Scan the data below for the string "date". Show every line where it turns up.

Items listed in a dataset
==*==

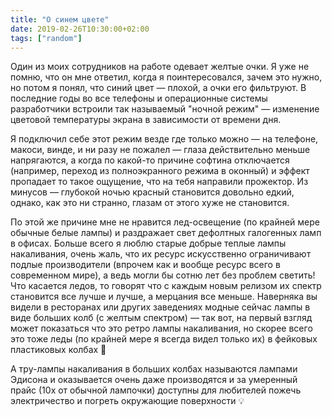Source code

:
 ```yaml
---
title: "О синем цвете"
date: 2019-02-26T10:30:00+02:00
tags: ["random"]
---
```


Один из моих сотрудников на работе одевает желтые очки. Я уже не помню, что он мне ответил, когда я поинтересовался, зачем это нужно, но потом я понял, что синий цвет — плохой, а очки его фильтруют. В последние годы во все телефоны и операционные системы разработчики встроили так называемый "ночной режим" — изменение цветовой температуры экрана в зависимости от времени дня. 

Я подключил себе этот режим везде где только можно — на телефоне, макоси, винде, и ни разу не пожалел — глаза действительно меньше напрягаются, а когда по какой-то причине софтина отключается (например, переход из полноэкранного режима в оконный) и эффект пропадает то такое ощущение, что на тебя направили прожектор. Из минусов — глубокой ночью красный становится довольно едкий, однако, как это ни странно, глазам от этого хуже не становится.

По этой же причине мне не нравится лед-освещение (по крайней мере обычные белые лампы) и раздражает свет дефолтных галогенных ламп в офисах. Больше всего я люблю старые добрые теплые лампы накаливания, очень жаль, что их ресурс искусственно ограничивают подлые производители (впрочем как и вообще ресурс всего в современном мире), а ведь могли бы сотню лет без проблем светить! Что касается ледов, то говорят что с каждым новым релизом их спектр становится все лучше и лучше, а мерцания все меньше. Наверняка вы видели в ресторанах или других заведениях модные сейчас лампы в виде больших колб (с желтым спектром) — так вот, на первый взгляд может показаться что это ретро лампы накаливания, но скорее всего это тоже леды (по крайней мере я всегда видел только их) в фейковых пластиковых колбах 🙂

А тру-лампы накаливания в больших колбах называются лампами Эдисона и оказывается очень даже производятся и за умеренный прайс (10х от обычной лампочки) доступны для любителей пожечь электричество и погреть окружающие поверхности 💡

==*==

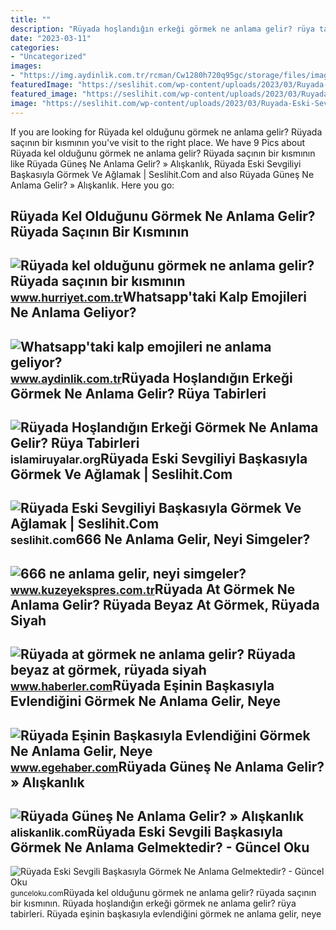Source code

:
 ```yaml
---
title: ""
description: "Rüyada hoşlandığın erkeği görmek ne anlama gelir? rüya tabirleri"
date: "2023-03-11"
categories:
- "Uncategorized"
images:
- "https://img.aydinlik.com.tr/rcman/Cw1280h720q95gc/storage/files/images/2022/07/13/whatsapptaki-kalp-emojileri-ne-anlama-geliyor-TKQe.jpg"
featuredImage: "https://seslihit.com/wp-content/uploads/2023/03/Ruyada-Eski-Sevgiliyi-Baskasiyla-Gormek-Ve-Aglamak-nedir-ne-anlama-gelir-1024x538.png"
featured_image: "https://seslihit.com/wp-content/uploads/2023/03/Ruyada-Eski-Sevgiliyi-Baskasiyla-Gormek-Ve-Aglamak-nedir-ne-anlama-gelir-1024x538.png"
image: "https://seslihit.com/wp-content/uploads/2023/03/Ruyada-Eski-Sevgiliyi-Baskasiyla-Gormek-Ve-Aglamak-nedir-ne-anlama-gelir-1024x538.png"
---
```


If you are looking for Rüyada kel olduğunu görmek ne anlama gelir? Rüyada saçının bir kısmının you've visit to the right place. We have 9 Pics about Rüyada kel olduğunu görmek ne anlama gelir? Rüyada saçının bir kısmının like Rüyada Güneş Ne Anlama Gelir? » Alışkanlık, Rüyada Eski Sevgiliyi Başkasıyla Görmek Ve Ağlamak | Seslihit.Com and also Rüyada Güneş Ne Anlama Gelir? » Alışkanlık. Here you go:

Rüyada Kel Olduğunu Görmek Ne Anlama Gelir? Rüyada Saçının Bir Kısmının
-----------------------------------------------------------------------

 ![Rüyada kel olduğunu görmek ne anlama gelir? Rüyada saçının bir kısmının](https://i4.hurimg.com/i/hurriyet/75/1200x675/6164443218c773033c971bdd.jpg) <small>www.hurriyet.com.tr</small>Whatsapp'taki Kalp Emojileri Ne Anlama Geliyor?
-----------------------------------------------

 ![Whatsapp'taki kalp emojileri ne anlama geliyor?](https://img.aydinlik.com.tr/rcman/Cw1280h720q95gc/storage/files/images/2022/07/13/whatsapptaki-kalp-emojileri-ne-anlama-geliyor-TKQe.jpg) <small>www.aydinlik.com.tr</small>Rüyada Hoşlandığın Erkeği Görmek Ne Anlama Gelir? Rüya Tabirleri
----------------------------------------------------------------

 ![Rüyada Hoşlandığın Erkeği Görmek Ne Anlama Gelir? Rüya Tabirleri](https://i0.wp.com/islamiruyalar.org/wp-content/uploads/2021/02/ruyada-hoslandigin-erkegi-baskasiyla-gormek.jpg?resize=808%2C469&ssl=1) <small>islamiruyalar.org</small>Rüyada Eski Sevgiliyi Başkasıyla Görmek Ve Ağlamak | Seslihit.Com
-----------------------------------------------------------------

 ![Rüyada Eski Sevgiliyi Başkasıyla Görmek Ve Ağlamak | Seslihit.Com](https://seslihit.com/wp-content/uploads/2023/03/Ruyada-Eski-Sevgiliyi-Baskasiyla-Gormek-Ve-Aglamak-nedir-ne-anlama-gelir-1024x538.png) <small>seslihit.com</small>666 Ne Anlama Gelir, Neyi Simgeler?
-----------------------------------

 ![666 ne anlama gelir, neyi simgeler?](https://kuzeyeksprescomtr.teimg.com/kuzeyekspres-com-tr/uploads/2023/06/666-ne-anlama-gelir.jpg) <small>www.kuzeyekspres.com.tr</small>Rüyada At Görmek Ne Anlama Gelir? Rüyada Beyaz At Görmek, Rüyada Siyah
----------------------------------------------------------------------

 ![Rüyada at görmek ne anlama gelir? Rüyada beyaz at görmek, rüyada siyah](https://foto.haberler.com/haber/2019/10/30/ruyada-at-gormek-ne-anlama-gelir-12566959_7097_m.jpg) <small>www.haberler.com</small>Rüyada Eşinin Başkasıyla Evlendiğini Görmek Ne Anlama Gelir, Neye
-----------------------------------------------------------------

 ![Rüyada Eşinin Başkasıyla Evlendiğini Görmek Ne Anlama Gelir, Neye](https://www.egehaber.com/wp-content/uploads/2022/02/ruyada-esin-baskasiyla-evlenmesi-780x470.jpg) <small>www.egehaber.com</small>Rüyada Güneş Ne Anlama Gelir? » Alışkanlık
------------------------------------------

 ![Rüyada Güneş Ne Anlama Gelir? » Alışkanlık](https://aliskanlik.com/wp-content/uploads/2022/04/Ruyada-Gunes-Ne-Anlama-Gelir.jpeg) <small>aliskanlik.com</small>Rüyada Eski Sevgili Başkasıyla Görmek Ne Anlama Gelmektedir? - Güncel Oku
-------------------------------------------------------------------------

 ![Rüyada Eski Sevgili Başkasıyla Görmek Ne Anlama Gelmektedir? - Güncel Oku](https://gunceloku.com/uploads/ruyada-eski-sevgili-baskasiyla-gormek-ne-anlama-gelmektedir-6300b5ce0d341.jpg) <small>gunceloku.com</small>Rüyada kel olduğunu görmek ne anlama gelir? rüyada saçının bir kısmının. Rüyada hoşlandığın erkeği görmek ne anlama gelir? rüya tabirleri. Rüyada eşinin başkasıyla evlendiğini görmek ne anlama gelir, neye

==*==

▶ [PROBLEM SOLUTION]
date: 2019-02-26T10:30:00+02:00
date: "2023-03-11"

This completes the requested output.